╔══

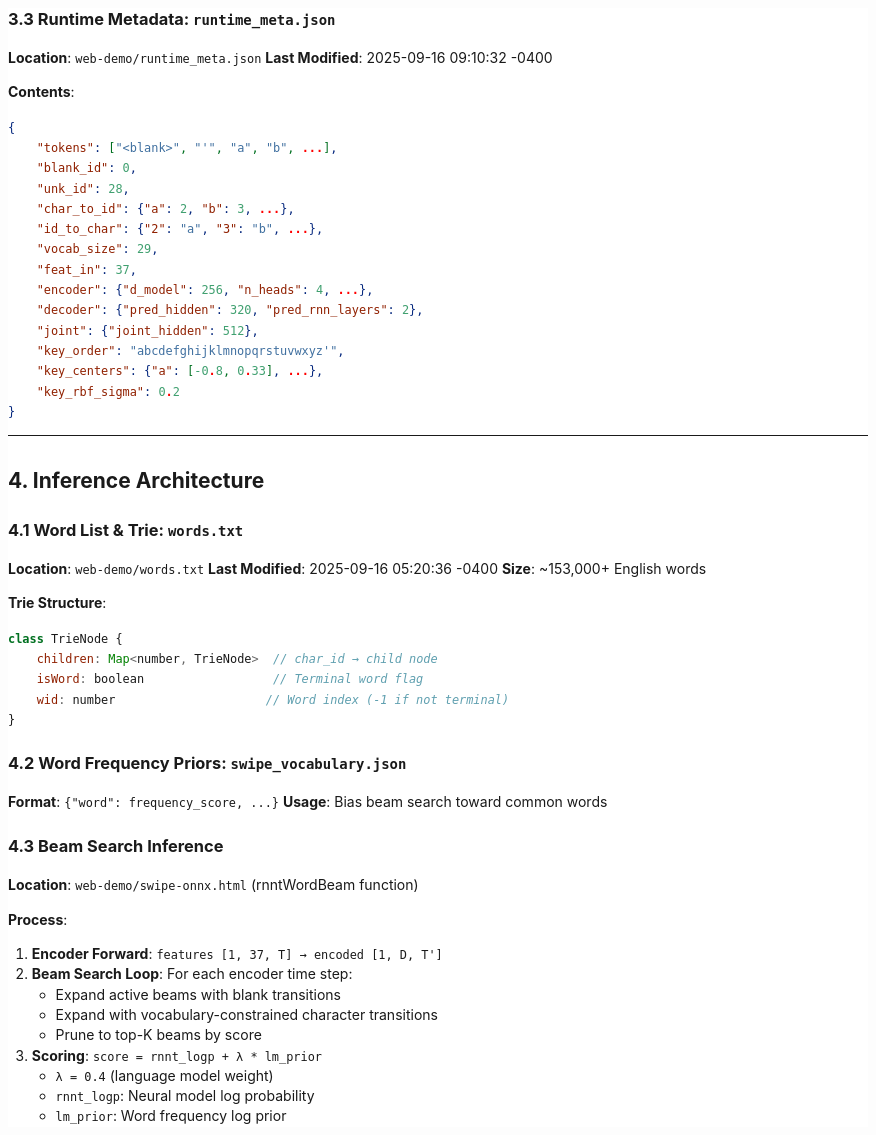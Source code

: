 ### 3.3 Runtime Metadata: `runtime_meta.json`
**Location**: `web-demo/runtime_meta.json`
**Last Modified**: 2025-09-16 09:10:32 -0400

**Contents**:
```json
{
    "tokens": ["<blank>", "'", "a", "b", ...],
    "blank_id": 0,
    "unk_id": 28,
    "char_to_id": {"a": 2, "b": 3, ...},
    "id_to_char": {"2": "a", "3": "b", ...},
    "vocab_size": 29,
    "feat_in": 37,
    "encoder": {"d_model": 256, "n_heads": 4, ...},
    "decoder": {"pred_hidden": 320, "pred_rnn_layers": 2},
    "joint": {"joint_hidden": 512},
    "key_order": "abcdefghijklmnopqrstuvwxyz'",
    "key_centers": {"a": [-0.8, 0.33], ...},
    "key_rbf_sigma": 0.2
}
```

---

## 4. Inference Architecture

### 4.1 Word List & Trie: `words.txt`
**Location**: `web-demo/words.txt`
**Last Modified**: 2025-09-16 05:20:36 -0400
**Size**: ~153,000+ English words

**Trie Structure**:
```javascript
class TrieNode {
    children: Map<number, TrieNode>  // char_id → child node
    isWord: boolean                  // Terminal word flag
    wid: number                     // Word index (-1 if not terminal)
}
```

### 4.2 Word Frequency Priors: `swipe_vocabulary.json`
**Format**: `{"word": frequency_score, ...}`
**Usage**: Bias beam search toward common words

### 4.3 Beam Search Inference
**Location**: `web-demo/swipe-onnx.html` (rnntWordBeam function)

**Process**:
1. **Encoder Forward**: `features [1, 37, T] → encoded [1, D, T']`
2. **Beam Search Loop**: For each encoder time step:
   - Expand active beams with blank transitions
   - Expand with vocabulary-constrained character transitions
   - Prune to top-K beams by score
3. **Scoring**: `score = rnnt_logp + λ * lm_prior`
   - `λ = 0.4` (language model weight)
   - `rnnt_logp`: Neural model log probability
   - `lm_prior`: Word frequency log prior
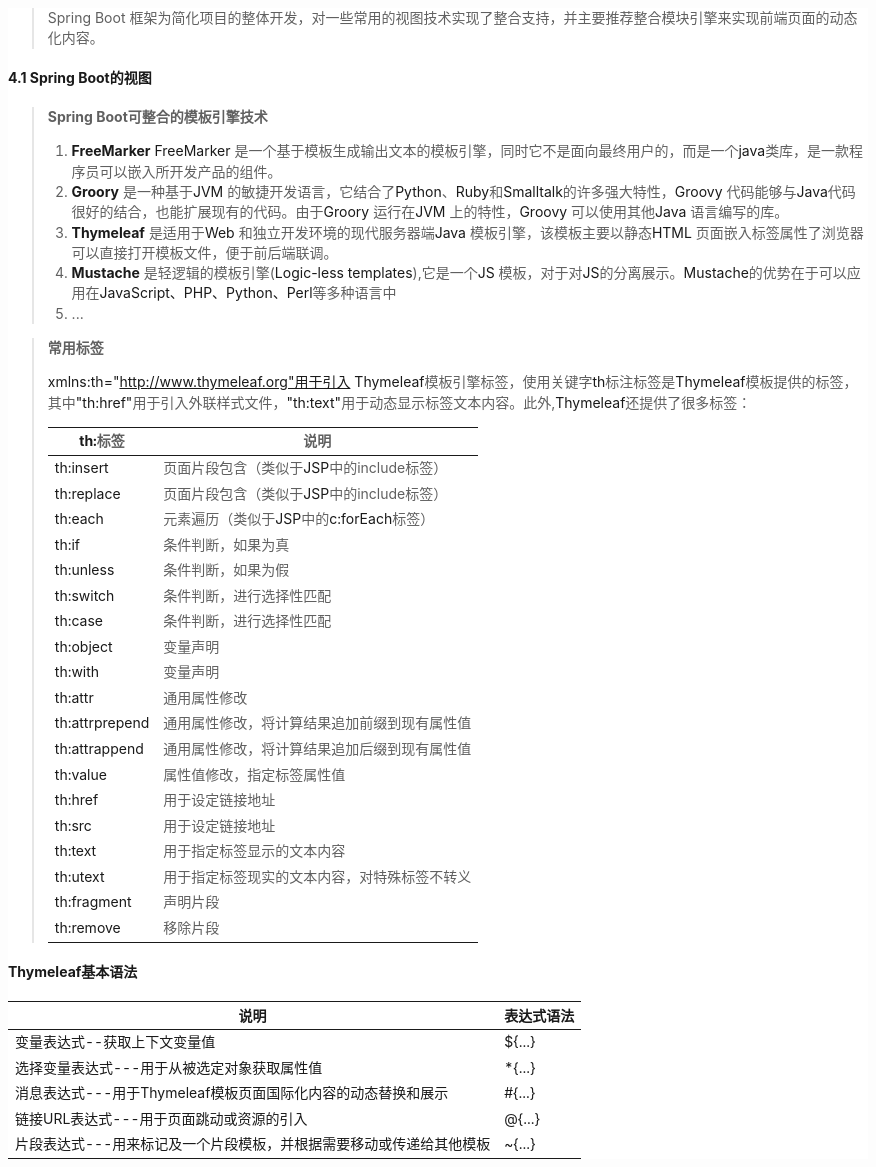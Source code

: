 > Spring Boot 框架为简化项目的整体开发，对一些常用的视图技术实现了整合支持，并主要推荐整合模块引擎来实现前端页面的动态化内容。

#### 4.1 Spring Boot的视图

> **Spring Boot可整合的模板引擎技术**
>
> 1. <a>**FreeMarker**</a> <a>FreeMarker</a> 是一个基于模板生成输出文本的模板引擎，同时它不是面向最终用户的，而是一个<a>java</a>类库，是一款程序员可以嵌入所开发产品的组件。 
> 2. <a>**Groory**</a> 是一种基于<a>JVM</a> 的敏捷开发语言，它结合了<a>Python</a>、<a>Ruby</a>和<a>Smalltalk</a>的许多强大特性，<a>Groovy</a> 代码能够与<a>Java</a>代码很好的结合，也能扩展现有的代码。由于<a>Groory</a> 运行在<a>JVM</a> 上的特性，<a>Groovy</a> 可以使用其他<a>Java</a> 语言编写的库。
> 3. <a>**Thymeleaf**</a> 是适用于<a>Web</a> 和独立开发环境的现代服务器端<a>Java</a> 模板引擎，该模板主要以静态<a>HTML</a> 页面嵌入标签属性了浏览器可以直接打开模板文件，便于前后端联调。
> 4. <a>**Mustache**</a> 是轻逻辑的模板引擎(<a>Logic-less templates</a>),它是一个<a>JS</a> 模板，对于对<a>JS</a>的分离展示。<a>Mustache</a>的优势在于可以应用在<a>JavaScript、PHP、Python、Perl</a>等多种语言中
> 5. ...

> **常用标签**
>
> <a>xmlns:th="</a>http://www.thymeleaf.org"用于引入 <a>Thymeleaf</a>模板引擎标签，使用关键字<a>th</a>标注标签是<a>Thymeleaf</a>模板提供的标签，其中<a>"th:href"</a>用于引入外联样式文件，<a>"th:text"</a>用于动态显示标签文本内容。此外,<a>Thymeleaf</a>还提供了很多标签：
>
> | <a>th:</a>标签        | 说明                                                 |
> | --------------------- | ---------------------------------------------------- |
> | <a>th:insert</a>      | 页面片段包含（类似于<a>JSP</a>中的include标签）      |
> | <a>th:replace</a>     | 页面片段包含（类似于<a>JSP</a>中的include标签）      |
> | <a>th:each</a>        | 元素遍历（类似于<a>JSP</a>中的<a>c:forEach</a>标签） |
> | <a>th:if</a>          | 条件判断，如果为真                                   |
> | <a>th:unless</a>      | 条件判断，如果为假                                   |
> | <a>th:switch</a>      | 条件判断，进行选择性匹配                             |
> | <a>th:case</a>        | 条件判断，进行选择性匹配                             |
> | <a>th:object</a>      | 变量声明                                             |
> | <a>th:with</a>        | 变量声明                                             |
> | <a>th:attr</a>        | 通用属性修改                                         |
> | <a>th:attrprepend</a> | 通用属性修改，将计算结果追加前缀到现有属性值         |
> | <a>th:attrappend</a>  | 通用属性修改，将计算结果追加后缀到现有属性值         |
> | <a>th:value</a>       | 属性值修改，指定标签属性值                           |
> | <a>th:href</a>        | 用于设定链接地址                                     |
> | <a>th:src</a>         | 用于设定链接地址                                     |
> | <a>th:text</a>        | 用于指定标签显示的文本内容                           |
> | <a>th:utext</a>       | 用于指定标签现实的文本内容，对特殊标签不转义         |
> | <a>th:fragment</a>    | 声明片段                                             |
> | <a>th:remove</a>      | 移除片段                                             |
>
> 

#### <a>Thymeleaf</a>基本语法

| 说明                                                         | 表达式语法    |
| ------------------------------------------------------------ | ------------- |
| 变量表达式--获取上下文变量值                                 | <a>${...}</a> |
| 选择变量表达式---用于从被选定对象获取属性值                  | <a>*{...}</a> |
| 消息表达式---用于<a>Thymeleaf</a>模板页面国际化内容的动态替换和展示 | <a>#{...}</a> |
| 链接URL表达式---用于页面跳动或资源的引入                     | <a>@{...}</a> |
| 片段表达式---用来标记及一个片段模板，并根据需要移动或传递给其他模板 | <a>~{...}</a> |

╚══

> [YOUR ASSIGNMENT] Copy out the whole listing word for word, except for any picture it includes.

> [TASK ANSWER]
Source code

: ### 3.3 Runtime Metadata: `runtime_meta.json`
**Location**: `web-demo/runtime_meta.json`
**Last Modified**: 2025-09-16 09:10:32 -0400

**Contents**:
```json
{
    "tokens": ["<blank>", "'", "a", "b", ...],
    "blank_id": 0,
    "unk_id": 28,
    "char_to_id": {"a": 2, "b": 3, ...},
    "id_to_char": {"2": "a", "3": "b", ...},
    "vocab_size": 29,
    "feat_in": 37,
    "encoder": {"d_model": 256, "n_heads": 4, ...},
    "decoder": {"pred_hidden": 320, "pred_rnn_layers": 2},
    "joint": {"joint_hidden": 512},
    "key_order": "abcdefghijklmnopqrstuvwxyz'",
    "key_centers": {"a": [-0.8, 0.33], ...},
    "key_rbf_sigma": 0.2
}
```

---

## 4. Inference Architecture

### 4.1 Word List & Trie: `words.txt`
**Location**: `web-demo/words.txt`
**Last Modified**: 2025-09-16 05:20:36 -0400
**Size**: ~153,000+ English words

**Trie Structure**:
```javascript
class TrieNode {
    children: Map<number, TrieNode>  // char_id → child node
    isWord: boolean                  // Terminal word flag
    wid: number                     // Word index (-1 if not terminal)
}
```

### 4.2 Word Frequency Priors: `swipe_vocabulary.json`
**Format**: `{"word": frequency_score, ...}`
**Usage**: Bias beam search toward common words

### 4.3 Beam Search Inference
**Location**: `web-demo/swipe-onnx.html` (rnntWordBeam function)

**Process**:
1. **Encoder Forward**: `features [1, 37, T] → encoded [1, D, T']`
2. **Beam Search Loop**: For each encoder time step:
   - Expand active beams with blank transitions
   - Expand with vocabulary-constrained character transitions
   - Prune to top-K beams by score
3. **Scoring**: `score = rnnt_logp + λ * lm_prior`
   - `λ = 0.4` (language model weight)
   - `rnnt_logp`: Neural model log probability
   - `lm_prior`: Word frequency log prior
Source code

: > Spring Boot 框架为简化项目的整体开发，对一些常用的视图技术实现了整合支持，并主要推荐整合模块引擎来实现前端页面的动态化内容。

#### 4.1 Spring Boot的视图

> **Spring Boot可整合的模板引擎技术**
>
> 1. <a>**FreeMarker**</a> <a>FreeMarker</a> 是一个基于模板生成输出文本的模板引擎，同时它不是面向最终用户的，而是一个<a>java</a>类库，是一款程序员可以嵌入所开发产品的组件。 
> 2. <a>**Groory**</a> 是一种基于<a>JVM</a> 的敏捷开发语言，它结合了<a>Python</a>、<a>Ruby</a>和<a>Smalltalk</a>的许多强大特性，<a>Groovy</a> 代码能够与<a>Java</a>代码很好的结合，也能扩展现有的代码。由于<a>Groory</a> 运行在<a>JVM</a> 上的特性，<a>Groovy</a> 可以使用其他<a>Java</a> 语言编写的库。
> 3. <a>**Thymeleaf**</a> 是适用于<a>Web</a> 和独立开发环境的现代服务器端<a>Java</a> 模板引擎，该模板主要以静态<a>HTML</a> 页面嵌入标签属性了浏览器可以直接打开模板文件，便于前后端联调。
> 4. <a>**Mustache**</a> 是轻逻辑的模板引擎(<a>Logic-less templates</a>),它是一个<a>JS</a> 模板，对于对<a>JS</a>的分离展示。<a>Mustache</a>的优势在于可以应用在<a>JavaScript、PHP、Python、Perl</a>等多种语言中
> 5. ...

> **常用标签**
>
> <a>xmlns:th="</a>http://www.thymeleaf.org"用于引入 <a>Thymeleaf</a>模板引擎标签，使用关键字<a>th</a>标注标签是<a>Thymeleaf</a>模板提供的标签，其中<a>"th:href"</a>用于引入外联样式文件，<a>"th:text"</a>用于动态显示标签文本内容。此外,<a>Thymeleaf</a>还提供了很多标签：
>
> | <a>th:</a>标签        | 说明                                                 |
> | --------------------- | ---------------------------------------------------- |
> | <a>th:insert</a>      | 页面片段包含（类似于<a>JSP</a>中的include标签）      |
> | <a>th:replace</a>     | 页面片段包含（类似于<a>JSP</a>中的include标签）      |
> | <a>th:each</a>        | 元素遍历（类似于<a>JSP</a>中的<a>c:forEach</a>标签） |
> | <a>th:if</a>          | 条件判断，如果为真                                   |
> | <a>th:unless</a>      | 条件判断，如果为假                                   |
> | <a>th:switch</a>      | 条件判断，进行选择性匹配                             |
> | <a>th:case</a>        | 条件判断，进行选择性匹配                             |
> | <a>th:object</a>      | 变量声明                                             |
> | <a>th:with</a>        | 变量声明                                             |
> | <a>th:attr</a>        | 通用属性修改                                         |
> | <a>th:attrprepend</a> | 通用属性修改，将计算结果追加前缀到现有属性值         |
> | <a>th:attrappend</a>  | 通用属性修改，将计算结果追加后缀到现有属性值         |
> | <a>th:value</a>       | 属性值修改，指定标签属性值                           |
> | <a>th:href</a>        | 用于设定链接地址                                     |
> | <a>th:src</a>         | 用于设定链接地址                                     |
> | <a>th:text</a>        | 用于指定标签显示的文本内容                           |
> | <a>th:utext</a>       | 用于指定标签现实的文本内容，对特殊标签不转义         |
> | <a>th:fragment</a>    | 声明片段                                             |
> | <a>th:remove</a>      | 移除片段                                             |
>
> 

#### <a>Thymeleaf</a>基本语法

| 说明                                                         | 表达式语法    |
| ------------------------------------------------------------ | ------------- |
| 变量表达式--获取上下文变量值                                 | <a>${...}</a> |
| 选择变量表达式---用于从被选定对象获取属性值                  | <a>*{...}</a> |
| 消息表达式---用于<a>Thymeleaf</a>模板页面国际化内容的动态替换和展示 | <a>#{...}</a> |
| 链接URL表达式---用于页面跳动或资源的引入                     | <a>@{...}</a> |
| 片段表达式---用来标记及一个片段模板，并根据需要移动或传递给其他模板 | <a>~{...}</a> |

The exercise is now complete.